Your instructions – Would you write out every entry exactly, but without the pictures?

------------------------------------------------

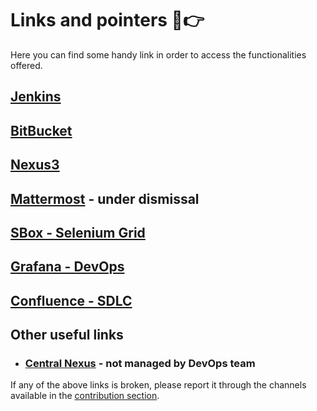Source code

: 
# Links and pointers 🔗👉
Here you can find some handy link in order to access the functionalities offered.

## [Jenkins](https://jenkins.devops.internal.unicreditgroup.eu/)

## [BitBucket](https://bitbucket.internal.unicreditgroup.eu/)

## [Nexus3](https://nexus3.nex.intranet.unicreditgroup.eu/)

## [Mattermost](https://mattermost.devops.internal.unicreditgroup.eu/) - under dismissal

## [SBox - Selenium Grid](https://sbox.internal.unicreditgroup.eu/)

## [Grafana - DevOps](https://grafana.devops.internal.unicreditgroup.eu/)

## [Confluence - SDLC](https://confluence.intranet.unicreditgroup.eu/pages/viewpage.action?pageId=27791316)

## Other useful links

- ### [Central Nexus](http://nexus.internal.unicreditgroup.eu:8081/nexus) - not managed by DevOps team

If any of the above links is broken, please report it through the channels available in the
[contribution section](contribution-info.md).
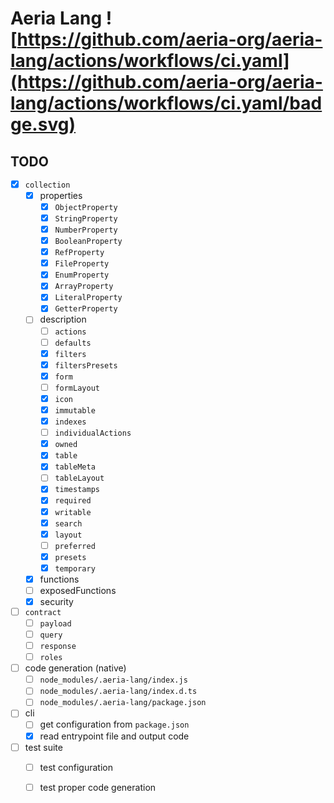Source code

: # Aeria Lang ![https://github.com/aeria-org/aeria-lang/actions/workflows/ci.yaml](https://github.com/aeria-org/aeria-lang/actions/workflows/ci.yaml/badge.svg)

## TODO

- [X] `collection`
  - [X] properties
    - [X] `ObjectProperty`
    - [X] `StringProperty`
    - [X] `NumberProperty`
    - [X] `BooleanProperty`
    - [X] `RefProperty`
    - [X] `FileProperty`
    - [X] `EnumProperty`
    - [X] `ArrayProperty`
    - [X] `LiteralProperty`
    - [X] `GetterProperty`
  - [ ] description
    - [ ] `actions`
    - [ ] `defaults`
    - [x] `filters`
    - [x] `filtersPresets`
    - [x] `form`
    - [ ] `formLayout`
    - [x] `icon`
    - [x] `immutable`
    - [x] `indexes`
    - [ ] `individualActions`
    - [x] `owned`
    - [X] `table`
    - [x] `tableMeta`
    - [ ] `tableLayout`
    - [x] `timestamps`
    - [X] `required`
    - [x] `writable`
    - [x] `search`
    - [x] `layout`
    - [ ] `preferred`
    - [x] `presets`
    - [x] `temporary`
  - [x] functions
  - [ ] exposedFunctions
  - [x] security

- [ ] `contract`
  - [ ] `payload`
  - [ ] `query`
  - [ ] `response`
  - [ ] `roles`

- [ ] code generation (native)
  - [ ] `node_modules/.aeria-lang/index.js`
  - [ ] `node_modules/.aeria-lang/index.d.ts`
  - [ ] `node_modules/.aeria-lang/package.json`

- [ ] cli
  - [ ] get configuration from `package.json`
  - [x] read entrypoint file and output code

- [ ] test suite
  - [ ] test configuration
  - [ ] test proper code generation


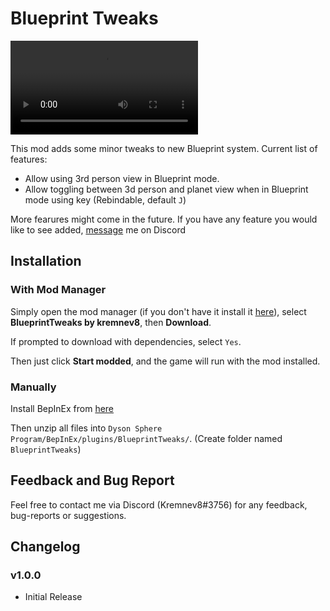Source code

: # Blueprint Tweaks
![BlueprintTweaks](https://raw.githubusercontent.com/kremnev8/DSP-Mods/master/Mods/BlueprintTweaks/preview.mp4)

This mod adds some minor tweaks to new Blueprint system. 
Current list of features:
- Allow using 3rd person view in Blueprint mode.
- Allow toggling between 3d person and planet view when in Blueprint mode using key (Rebindable,  default `J`)

More fearures might come in the future. If you have any feature you would like to see added, [message](Feedback-and-Bug-Report) me on Discord

## Installation
### With Mod Manager

Simply open the mod manager (if you don't have it install it [here](https://dsp.thunderstore.io/package/ebkr/r2modman/)), select **BlueprintTweaks by kremnev8**, then **Download**.

If prompted to download with dependencies, select `Yes`.

Then just click **Start modded**, and the game will run with the mod installed.

### Manually
Install BepInEx from [here](https://dsp.thunderstore.io/package/xiaoye97/BepInEx/)

Then unzip all files into `Dyson Sphere Program/BepInEx/plugins/BlueprintTweaks/`. (Create folder named `BlueprintTweaks`)

## Feedback and Bug Report
Feel free to contact me via Discord (Kremnev8#3756) for any feedback, bug-reports or suggestions.

## Changelog
### v1.0.0
- Initial Release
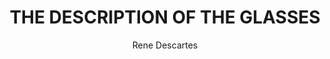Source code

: ---
title: "THE DESCRIPTION OF THE GLASSES"
heading: "Part 9"
weight: 6
author: "Rene Descartes"
image: "/covers/optics.jpg"
description: "There is a difference between our sensation of light and what is in the objects that produces that sensation"
icon: "/icons/descartes.png"
draft: true
---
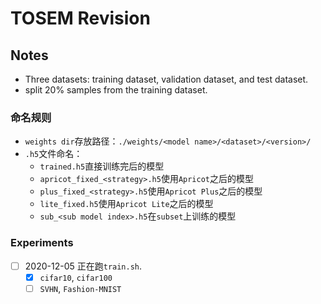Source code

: # TOSEM Revision

## Notes

* Three datasets: training dataset, validation dataset, and test dataset.
* split 20% samples from the training dataset.

### 命名规则
* `weights dir`存放路径：`./weights/<model name>/<dataset>/<version>/`
* `.h5`文件命名：
    * `trained.h5`直接训练完后的模型
    * `apricot_fixed_<strategy>.h5`使用`Apricot`之后的模型
    * `plus_fixed_<strategy>.h5`使用`Apricot Plus`之后的模型
    * `lite_fixed.h5`使用`Apricot Lite`之后的模型
    * `sub_<sub model index>.h5`在`subset`上训练的模型

### Experiments
* [ ] 2020-12-05 正在跑`train.sh`.
    * [x] `cifar10`, `cifar100`
    * [ ] `SVHN`, `Fashion-MNIST`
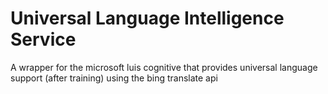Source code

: # Universal Language Intelligence Service
A wrapper for the microsoft luis cognitive that provides universal language support (after training) using the bing translate api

------------------------------------------------

Solution for this exercise –
Source code

: 
# Links and pointers 🔗👉
Here you can find some handy link in order to access the functionalities offered.

## [Jenkins](https://jenkins.devops.internal.unicreditgroup.eu/)

## [BitBucket](https://bitbucket.internal.unicreditgroup.eu/)

## [Nexus3](https://nexus3.nex.intranet.unicreditgroup.eu/)

## [Mattermost](https://mattermost.devops.internal.unicreditgroup.eu/) - under dismissal

## [SBox - Selenium Grid](https://sbox.internal.unicreditgroup.eu/)

## [Grafana - DevOps](https://grafana.devops.internal.unicreditgroup.eu/)

## [Confluence - SDLC](https://confluence.intranet.unicreditgroup.eu/pages/viewpage.action?pageId=27791316)

## Other useful links

- ### [Central Nexus](http://nexus.internal.unicreditgroup.eu:8081/nexus) - not managed by DevOps team

If any of the above links is broken, please report it through the channels available in the
[contribution section](contribution-info.md).
Source code

: # Aeria Lang ![https://github.com/aeria-org/aeria-lang/actions/workflows/ci.yaml](https://github.com/aeria-org/aeria-lang/actions/workflows/ci.yaml/badge.svg)

## TODO

- [X] `collection`
  - [X] properties
    - [X] `ObjectProperty`
    - [X] `StringProperty`
    - [X] `NumberProperty`
    - [X] `BooleanProperty`
    - [X] `RefProperty`
    - [X] `FileProperty`
    - [X] `EnumProperty`
    - [X] `ArrayProperty`
    - [X] `LiteralProperty`
    - [X] `GetterProperty`
  - [ ] description
    - [ ] `actions`
    - [ ] `defaults`
    - [x] `filters`
    - [x] `filtersPresets`
    - [x] `form`
    - [ ] `formLayout`
    - [x] `icon`
    - [x] `immutable`
    - [x] `indexes`
    - [ ] `individualActions`
    - [x] `owned`
    - [X] `table`
    - [x] `tableMeta`
    - [ ] `tableLayout`
    - [x] `timestamps`
    - [X] `required`
    - [x] `writable`
    - [x] `search`
    - [x] `layout`
    - [ ] `preferred`
    - [x] `presets`
    - [x] `temporary`
  - [x] functions
  - [ ] exposedFunctions
  - [x] security

- [ ] `contract`
  - [ ] `payload`
  - [ ] `query`
  - [ ] `response`
  - [ ] `roles`

- [ ] code generation (native)
  - [ ] `node_modules/.aeria-lang/index.js`
  - [ ] `node_modules/.aeria-lang/index.d.ts`
  - [ ] `node_modules/.aeria-lang/package.json`

- [ ] cli
  - [ ] get configuration from `package.json`
  - [x] read entrypoint file and output code

- [ ] test suite
  - [ ] test configuration
  - [ ] test proper code generation


Source code

: # Blueprint Tweaks
![BlueprintTweaks](https://raw.githubusercontent.com/kremnev8/DSP-Mods/master/Mods/BlueprintTweaks/preview.mp4)

This mod adds some minor tweaks to new Blueprint system. 
Current list of features:
- Allow using 3rd person view in Blueprint mode.
- Allow toggling between 3d person and planet view when in Blueprint mode using key (Rebindable,  default `J`)

More fearures might come in the future. If you have any feature you would like to see added, [message](Feedback-and-Bug-Report) me on Discord

## Installation
### With Mod Manager

Simply open the mod manager (if you don't have it install it [here](https://dsp.thunderstore.io/package/ebkr/r2modman/)), select **BlueprintTweaks by kremnev8**, then **Download**.

If prompted to download with dependencies, select `Yes`.

Then just click **Start modded**, and the game will run with the mod installed.

### Manually
Install BepInEx from [here](https://dsp.thunderstore.io/package/xiaoye97/BepInEx/)

Then unzip all files into `Dyson Sphere Program/BepInEx/plugins/BlueprintTweaks/`. (Create folder named `BlueprintTweaks`)

## Feedback and Bug Report
Feel free to contact me via Discord (Kremnev8#3756) for any feedback, bug-reports or suggestions.

## Changelog
### v1.0.0
- Initial Release
Source code

: ---
title: "THE DESCRIPTION OF THE GLASSES"
heading: "Part 9"
weight: 6
author: "Rene Descartes"
image: "/covers/optics.jpg"
description: "There is a difference between our sensation of light and what is in the objects that produces that sensation"
icon: "/icons/descartes.png"
draft: true
---
Source code

: # TOSEM Revision

## Notes

* Three datasets: training dataset, validation dataset, and test dataset.
* split 20% samples from the training dataset.

### 命名规则
* `weights dir`存放路径：`./weights/<model name>/<dataset>/<version>/`
* `.h5`文件命名：
    * `trained.h5`直接训练完后的模型
    * `apricot_fixed_<strategy>.h5`使用`Apricot`之后的模型
    * `plus_fixed_<strategy>.h5`使用`Apricot Plus`之后的模型
    * `lite_fixed.h5`使用`Apricot Lite`之后的模型
    * `sub_<sub model index>.h5`在`subset`上训练的模型

### Experiments
* [ ] 2020-12-05 正在跑`train.sh`.
    * [x] `cifar10`, `cifar100`
    * [ ] `SVHN`, `Fashion-MNIST`
Source code

: # Universal Language Intelligence Service
A wrapper for the microsoft luis cognitive that provides universal language support (after training) using the bing translate api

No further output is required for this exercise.